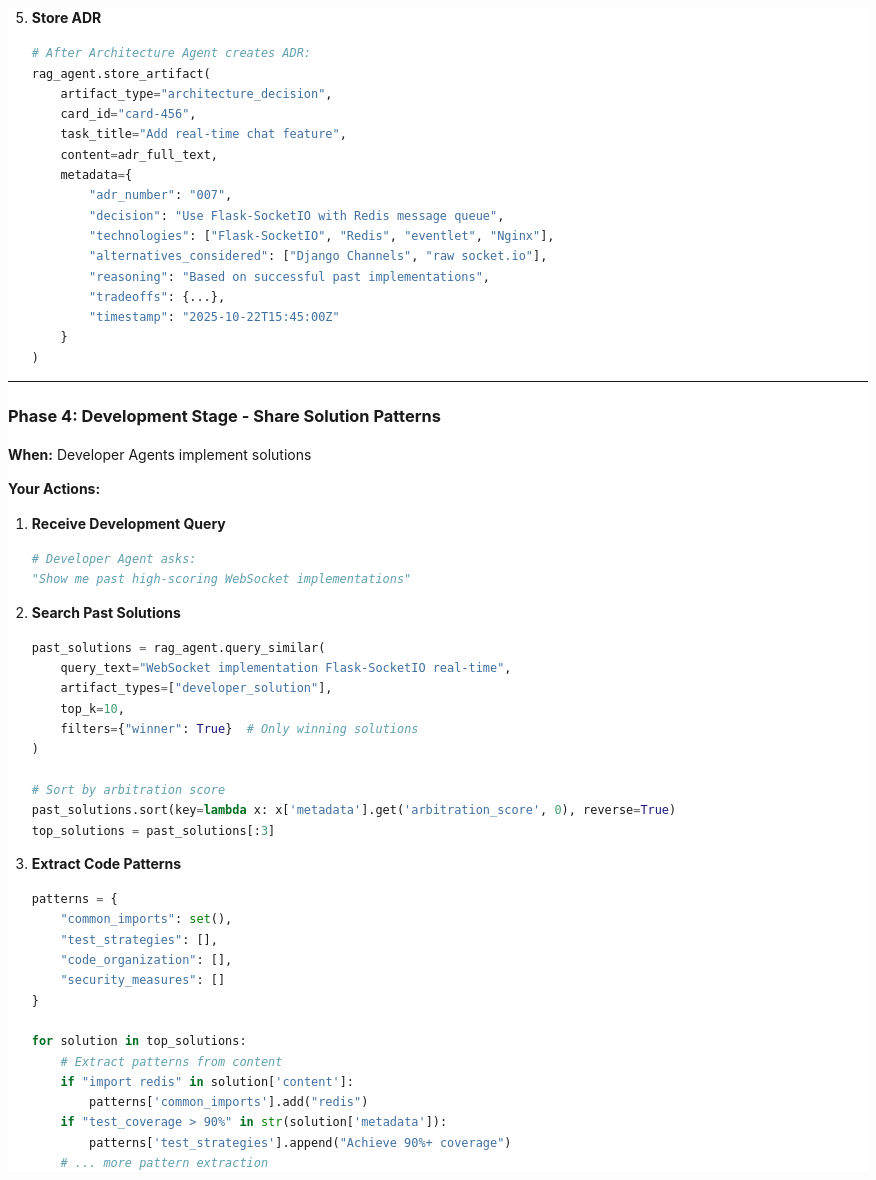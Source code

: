 5. **Store ADR**
   ```python
   # After Architecture Agent creates ADR:
   rag_agent.store_artifact(
       artifact_type="architecture_decision",
       card_id="card-456",
       task_title="Add real-time chat feature",
       content=adr_full_text,
       metadata={
           "adr_number": "007",
           "decision": "Use Flask-SocketIO with Redis message queue",
           "technologies": ["Flask-SocketIO", "Redis", "eventlet", "Nginx"],
           "alternatives_considered": ["Django Channels", "raw socket.io"],
           "reasoning": "Based on successful past implementations",
           "tradeoffs": {...},
           "timestamp": "2025-10-22T15:45:00Z"
       }
   )
   ```

---

### Phase 4: Development Stage - Share Solution Patterns

**When:** Developer Agents implement solutions

**Your Actions:**

1. **Receive Development Query**
   ```python
   # Developer Agent asks:
   "Show me past high-scoring WebSocket implementations"
   ```

2. **Search Past Solutions**
   ```python
   past_solutions = rag_agent.query_similar(
       query_text="WebSocket implementation Flask-SocketIO real-time",
       artifact_types=["developer_solution"],
       top_k=10,
       filters={"winner": True}  # Only winning solutions
   )

   # Sort by arbitration score
   past_solutions.sort(key=lambda x: x['metadata'].get('arbitration_score', 0), reverse=True)
   top_solutions = past_solutions[:3]
   ```

3. **Extract Code Patterns**
   ```python
   patterns = {
       "common_imports": set(),
       "test_strategies": [],
       "code_organization": [],
       "security_measures": []
   }

   for solution in top_solutions:
       # Extract patterns from content
       if "import redis" in solution['content']:
           patterns['common_imports'].add("redis")
       if "test_coverage > 90%" in str(solution['metadata']):
           patterns['test_strategies'].append("Achieve 90%+ coverage")
       # ... more pattern extraction
   ```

Exercise objective
Transcribe each line of the material above verbatim, but do not include the images.

Problem solution
Source code

: 5. **Store ADR**
   ```python
   # After Architecture Agent creates ADR:
   rag_agent.store_artifact(
       artifact_type="architecture_decision",
       card_id="card-456",
       task_title="Add real-time chat feature",
       content=adr_full_text,
       metadata={
           "adr_number": "007",
           "decision": "Use Flask-SocketIO with Redis message queue",
           "technologies": ["Flask-SocketIO", "Redis", "eventlet", "Nginx"],
           "alternatives_considered": ["Django Channels", "raw socket.io"],
           "reasoning": "Based on successful past implementations",
           "tradeoffs": {...},
           "timestamp": "2025-10-22T15:45:00Z"
       }
   )
   ```

---

### Phase 4: Development Stage - Share Solution Patterns

**When:** Developer Agents implement solutions

**Your Actions:**

1. **Receive Development Query**
   ```python
   # Developer Agent asks:
   "Show me past high-scoring WebSocket implementations"
   ```

2. **Search Past Solutions**
   ```python
   past_solutions = rag_agent.query_similar(
       query_text="WebSocket implementation Flask-SocketIO real-time",
       artifact_types=["developer_solution"],
       top_k=10,
       filters={"winner": True}  # Only winning solutions
   )

   # Sort by arbitration score
   past_solutions.sort(key=lambda x: x['metadata'].get('arbitration_score', 0), reverse=True)
   top_solutions = past_solutions[:3]
   ```

3. **Extract Code Patterns**
   ```python
   patterns = {
       "common_imports": set(),
       "test_strategies": [],
       "code_organization": [],
       "security_measures": []
   }

   for solution in top_solutions:
       # Extract patterns from content
       if "import redis" in solution['content']:
           patterns['common_imports'].add("redis")
       if "test_coverage > 90%" in str(solution['metadata']):
           patterns['test_strategies'].append("Achieve 90%+ coverage")
       # ... more pattern extraction
   ```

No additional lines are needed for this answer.